--- DIRECTIONS ---
For the records below, tally every line that has the word "keys" and reply with the number alone.

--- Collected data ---
== Segment start ==
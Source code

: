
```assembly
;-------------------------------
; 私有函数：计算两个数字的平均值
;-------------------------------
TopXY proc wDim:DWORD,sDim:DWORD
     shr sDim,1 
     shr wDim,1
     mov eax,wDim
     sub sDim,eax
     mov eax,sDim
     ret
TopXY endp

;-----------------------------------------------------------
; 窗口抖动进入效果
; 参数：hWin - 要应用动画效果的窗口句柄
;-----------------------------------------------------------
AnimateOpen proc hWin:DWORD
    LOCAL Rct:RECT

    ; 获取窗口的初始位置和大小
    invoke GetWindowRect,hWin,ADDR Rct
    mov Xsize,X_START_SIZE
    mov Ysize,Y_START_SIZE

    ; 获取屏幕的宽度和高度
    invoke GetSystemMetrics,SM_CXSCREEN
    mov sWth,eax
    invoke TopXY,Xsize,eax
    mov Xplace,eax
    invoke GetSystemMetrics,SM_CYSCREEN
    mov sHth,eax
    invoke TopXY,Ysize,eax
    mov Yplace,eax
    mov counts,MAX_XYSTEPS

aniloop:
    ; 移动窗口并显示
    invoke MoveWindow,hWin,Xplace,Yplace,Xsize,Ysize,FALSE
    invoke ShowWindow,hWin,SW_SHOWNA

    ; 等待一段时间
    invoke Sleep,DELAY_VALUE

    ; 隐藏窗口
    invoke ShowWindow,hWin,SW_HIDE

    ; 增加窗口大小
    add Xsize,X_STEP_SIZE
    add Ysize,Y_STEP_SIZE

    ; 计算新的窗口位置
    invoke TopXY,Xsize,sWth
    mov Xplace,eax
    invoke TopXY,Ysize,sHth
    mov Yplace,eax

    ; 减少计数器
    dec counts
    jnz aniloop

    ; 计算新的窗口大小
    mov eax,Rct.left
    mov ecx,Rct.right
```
== Segment end ==
== Segment start ==
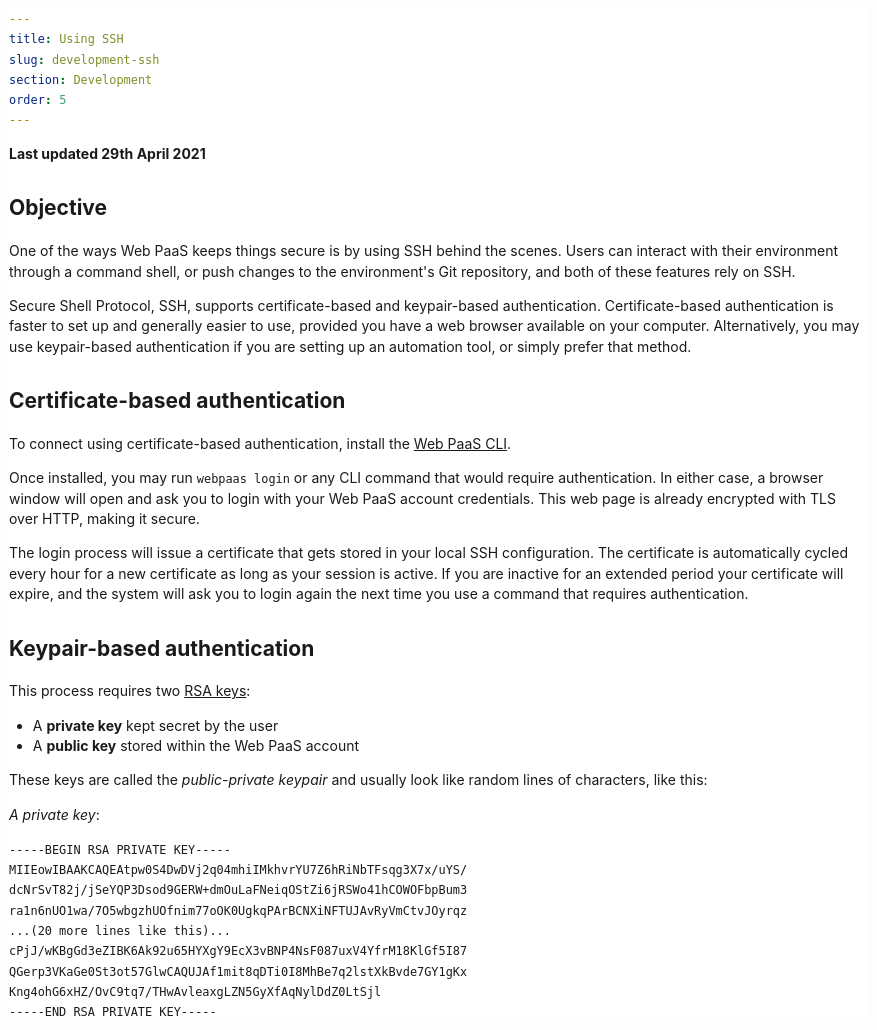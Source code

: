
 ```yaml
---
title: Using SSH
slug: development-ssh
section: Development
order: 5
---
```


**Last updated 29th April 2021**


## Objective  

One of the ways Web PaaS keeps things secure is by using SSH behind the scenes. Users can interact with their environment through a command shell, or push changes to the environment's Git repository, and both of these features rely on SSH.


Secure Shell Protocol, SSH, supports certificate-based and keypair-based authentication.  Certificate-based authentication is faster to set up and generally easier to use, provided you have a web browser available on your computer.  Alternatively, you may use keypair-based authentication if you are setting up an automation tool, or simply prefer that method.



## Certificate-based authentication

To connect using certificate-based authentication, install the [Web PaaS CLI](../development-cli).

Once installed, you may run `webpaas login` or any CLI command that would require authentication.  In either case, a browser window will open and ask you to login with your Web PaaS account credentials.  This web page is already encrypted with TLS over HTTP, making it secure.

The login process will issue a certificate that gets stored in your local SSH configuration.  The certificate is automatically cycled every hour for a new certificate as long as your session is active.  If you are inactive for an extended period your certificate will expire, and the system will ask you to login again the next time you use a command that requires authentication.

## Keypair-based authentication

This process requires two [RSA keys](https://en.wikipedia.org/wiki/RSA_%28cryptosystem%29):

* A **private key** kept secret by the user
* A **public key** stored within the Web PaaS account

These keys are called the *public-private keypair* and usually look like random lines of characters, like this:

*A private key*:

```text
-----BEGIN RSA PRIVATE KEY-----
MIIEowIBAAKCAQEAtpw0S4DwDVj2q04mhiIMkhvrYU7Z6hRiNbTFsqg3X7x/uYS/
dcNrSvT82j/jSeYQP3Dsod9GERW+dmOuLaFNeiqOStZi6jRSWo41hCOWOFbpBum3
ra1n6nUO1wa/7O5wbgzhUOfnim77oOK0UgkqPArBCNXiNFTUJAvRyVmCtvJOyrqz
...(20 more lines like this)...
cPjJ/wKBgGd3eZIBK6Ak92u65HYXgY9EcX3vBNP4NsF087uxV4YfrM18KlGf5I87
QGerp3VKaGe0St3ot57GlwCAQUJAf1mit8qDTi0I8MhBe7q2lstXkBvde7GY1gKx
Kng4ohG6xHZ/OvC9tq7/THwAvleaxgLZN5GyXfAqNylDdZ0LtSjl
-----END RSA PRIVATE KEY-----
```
== Segment end ==
== Segment start ==
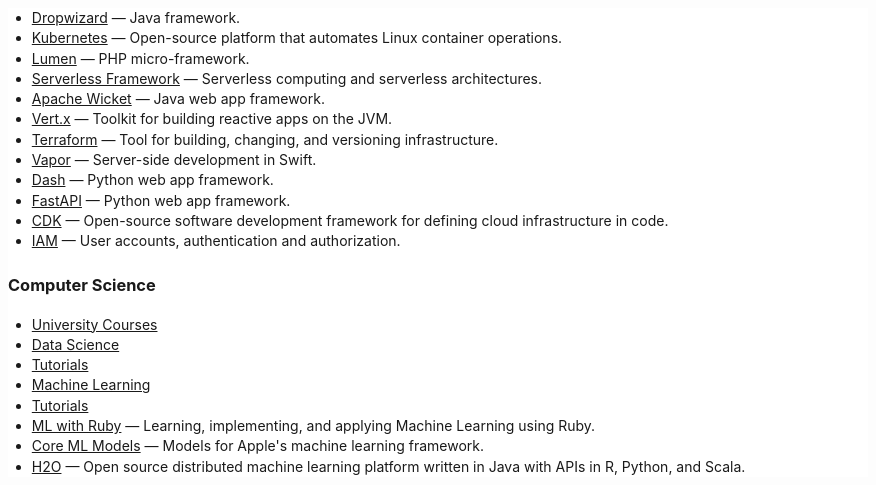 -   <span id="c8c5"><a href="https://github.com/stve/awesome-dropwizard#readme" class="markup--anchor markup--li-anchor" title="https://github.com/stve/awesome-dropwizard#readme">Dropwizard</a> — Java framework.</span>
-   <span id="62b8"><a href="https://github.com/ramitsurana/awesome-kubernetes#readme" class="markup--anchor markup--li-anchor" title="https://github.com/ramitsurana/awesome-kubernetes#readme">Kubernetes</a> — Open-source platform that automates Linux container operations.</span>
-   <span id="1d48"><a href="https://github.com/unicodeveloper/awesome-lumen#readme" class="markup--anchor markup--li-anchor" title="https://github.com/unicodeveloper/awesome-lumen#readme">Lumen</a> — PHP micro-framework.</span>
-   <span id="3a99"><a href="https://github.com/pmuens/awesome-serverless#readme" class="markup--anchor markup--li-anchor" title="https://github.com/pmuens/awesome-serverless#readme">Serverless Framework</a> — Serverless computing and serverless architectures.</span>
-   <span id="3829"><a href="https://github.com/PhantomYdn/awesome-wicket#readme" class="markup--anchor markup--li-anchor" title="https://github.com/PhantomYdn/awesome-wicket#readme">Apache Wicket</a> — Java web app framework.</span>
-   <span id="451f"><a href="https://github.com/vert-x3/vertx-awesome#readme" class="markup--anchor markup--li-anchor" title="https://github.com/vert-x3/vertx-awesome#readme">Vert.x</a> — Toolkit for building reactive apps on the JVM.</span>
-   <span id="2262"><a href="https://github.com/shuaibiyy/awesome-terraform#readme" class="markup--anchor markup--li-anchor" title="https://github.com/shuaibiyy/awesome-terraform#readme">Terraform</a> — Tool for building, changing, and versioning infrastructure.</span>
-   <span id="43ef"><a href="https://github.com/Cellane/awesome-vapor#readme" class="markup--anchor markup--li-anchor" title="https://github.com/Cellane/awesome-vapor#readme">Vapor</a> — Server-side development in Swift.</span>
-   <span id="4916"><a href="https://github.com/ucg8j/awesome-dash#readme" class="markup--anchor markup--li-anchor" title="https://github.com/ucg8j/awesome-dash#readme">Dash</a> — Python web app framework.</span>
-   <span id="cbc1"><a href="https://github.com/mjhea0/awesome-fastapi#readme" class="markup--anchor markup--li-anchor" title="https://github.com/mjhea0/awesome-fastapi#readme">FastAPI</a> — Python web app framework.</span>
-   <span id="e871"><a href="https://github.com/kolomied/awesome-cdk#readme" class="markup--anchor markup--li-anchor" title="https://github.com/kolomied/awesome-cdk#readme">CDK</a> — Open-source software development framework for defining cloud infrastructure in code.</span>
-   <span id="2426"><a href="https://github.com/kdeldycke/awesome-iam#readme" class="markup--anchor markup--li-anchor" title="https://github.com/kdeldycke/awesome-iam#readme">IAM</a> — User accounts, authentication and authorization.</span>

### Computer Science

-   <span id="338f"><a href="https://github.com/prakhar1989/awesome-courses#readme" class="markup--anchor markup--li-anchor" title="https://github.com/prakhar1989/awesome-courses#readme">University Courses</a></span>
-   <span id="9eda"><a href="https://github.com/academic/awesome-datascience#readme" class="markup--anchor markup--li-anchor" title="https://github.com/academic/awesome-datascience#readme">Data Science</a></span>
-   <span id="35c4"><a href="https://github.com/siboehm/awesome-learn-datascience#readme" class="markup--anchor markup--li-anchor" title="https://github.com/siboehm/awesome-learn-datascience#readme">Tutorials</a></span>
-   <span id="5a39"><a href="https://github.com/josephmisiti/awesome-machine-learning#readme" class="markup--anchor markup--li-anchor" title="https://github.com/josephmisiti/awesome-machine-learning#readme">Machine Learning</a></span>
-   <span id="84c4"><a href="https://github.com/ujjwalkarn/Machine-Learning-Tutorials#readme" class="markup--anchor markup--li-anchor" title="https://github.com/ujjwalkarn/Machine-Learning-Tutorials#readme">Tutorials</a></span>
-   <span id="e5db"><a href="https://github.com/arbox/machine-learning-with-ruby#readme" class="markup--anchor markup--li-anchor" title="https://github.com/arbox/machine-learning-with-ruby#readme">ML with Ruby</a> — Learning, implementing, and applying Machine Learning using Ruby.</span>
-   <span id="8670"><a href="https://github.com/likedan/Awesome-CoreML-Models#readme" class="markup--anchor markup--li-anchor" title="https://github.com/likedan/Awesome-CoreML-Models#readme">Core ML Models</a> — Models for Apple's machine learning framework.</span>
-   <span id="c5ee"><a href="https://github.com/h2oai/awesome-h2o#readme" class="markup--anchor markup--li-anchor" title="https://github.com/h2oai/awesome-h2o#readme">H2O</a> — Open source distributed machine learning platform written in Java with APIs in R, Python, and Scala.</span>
== Segment end ==
--- SOLUTION TO THE PROBLEM ---
2